The present invention relates to optical communication techniques. More particularly, the present invention provides an optical dispersion compensator integrated in a silicon photonics system.
Over the last few decades, the use of communication networks exploded. In the early days Internet, popular applications were limited to emails, bulletin board, and mostly informational and text-based web page surfing, and the amount of data transferred was usually relatively small. Today, Internet and mobile applications demand a huge amount of bandwidth for transferring photo, video, music, and other multimedia files. For example, a social network like Facebook processes more than 500 TB of data daily. With such high demands on data and data transfer, existing data communication systems need to be improved to address these needs.
Progress in computer technology (and the continuation of Moore's Law) is becoming increasingly dependent on faster data transfer between and within microchips.

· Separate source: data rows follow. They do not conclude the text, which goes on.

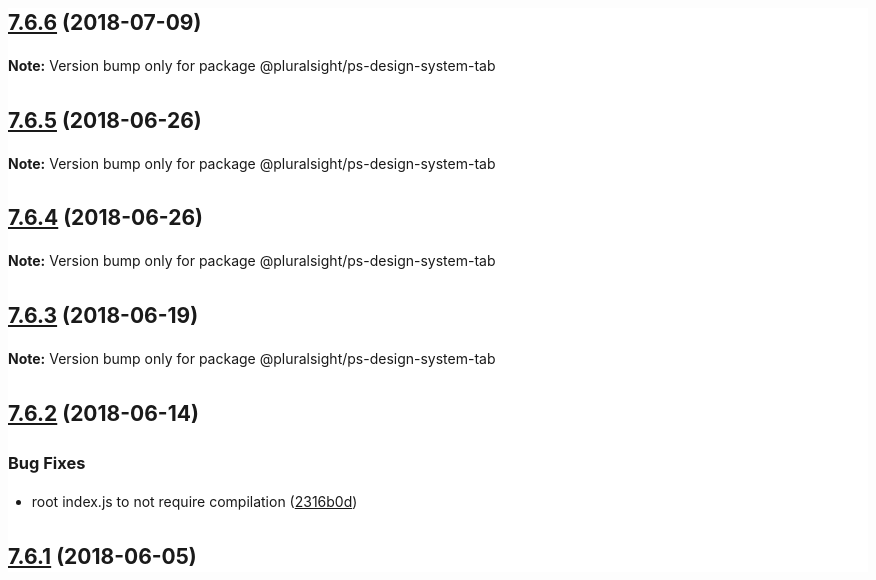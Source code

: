 <a name="7.6.6"></a>
## [7.6.6](https://github.com/pluralsight/design-system/compare/@pluralsight/ps-design-system-tab@7.6.5...@pluralsight/ps-design-system-tab@7.6.6) (2018-07-09)




**Note:** Version bump only for package @pluralsight/ps-design-system-tab

<a name="7.6.5"></a>
## [7.6.5](https://github.com/pluralsight/design-system/compare/@pluralsight/ps-design-system-tab@7.6.4...@pluralsight/ps-design-system-tab@7.6.5) (2018-06-26)




**Note:** Version bump only for package @pluralsight/ps-design-system-tab

<a name="7.6.4"></a>
## [7.6.4](https://github.com/pluralsight/design-system/compare/@pluralsight/ps-design-system-tab@7.6.3...@pluralsight/ps-design-system-tab@7.6.4) (2018-06-26)




**Note:** Version bump only for package @pluralsight/ps-design-system-tab

<a name="7.6.3"></a>
## [7.6.3](https://github.com/pluralsight/design-system/compare/@pluralsight/ps-design-system-tab@7.6.2...@pluralsight/ps-design-system-tab@7.6.3) (2018-06-19)




**Note:** Version bump only for package @pluralsight/ps-design-system-tab

<a name="7.6.2"></a>
## [7.6.2](https://github.com/pluralsight/design-system/compare/@pluralsight/ps-design-system-tab@7.6.1...@pluralsight/ps-design-system-tab@7.6.2) (2018-06-14)


### Bug Fixes

* root index.js to not require compilation ([2316b0d](https://github.com/pluralsight/design-system/commit/2316b0d))




<a name="7.6.1"></a>
## [7.6.1](https://github.com/pluralsight/design-system/compare/@pluralsight/ps-design-system-tab@7.6.0...@pluralsight/ps-design-system-tab@7.6.1) (2018-06-05)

Optical interconnects may provide a way forward, and silicon photonics may prove particularly useful, once integrated on the standard silicon chips. 40-Gbit/s and then 100-Gbit/s data rates WDM optical transmission over existing single-mode fiber is a target for the next generation of fiber-optic communication networks. The big hangup so far has been the fiber impairments like chromatic dispersion that are slowing the communication signal down. Chromatic dispersion is a result of the dependence of the refractive index on the wavelength. Different frequency components of the light-wave experience different phase delays due to the refractive index change. The phase difference causes distortion on the signal. Especially for high-speed communication beyond 10 Gbits/s, distortion and attenuation of the optical signals take their toll.
In order to compensate the dispersion in the fiber, traditional method is to use a discrete dispersion compensator formed on Silica-based Planar Lightwave Circuit (PLC). Such traditional device has very large dimension in centimeter range and is not suitable for small package silicon photonics modules. Therefore, an improved dispersion compensator that is compatible with a silicon photonics system is desired.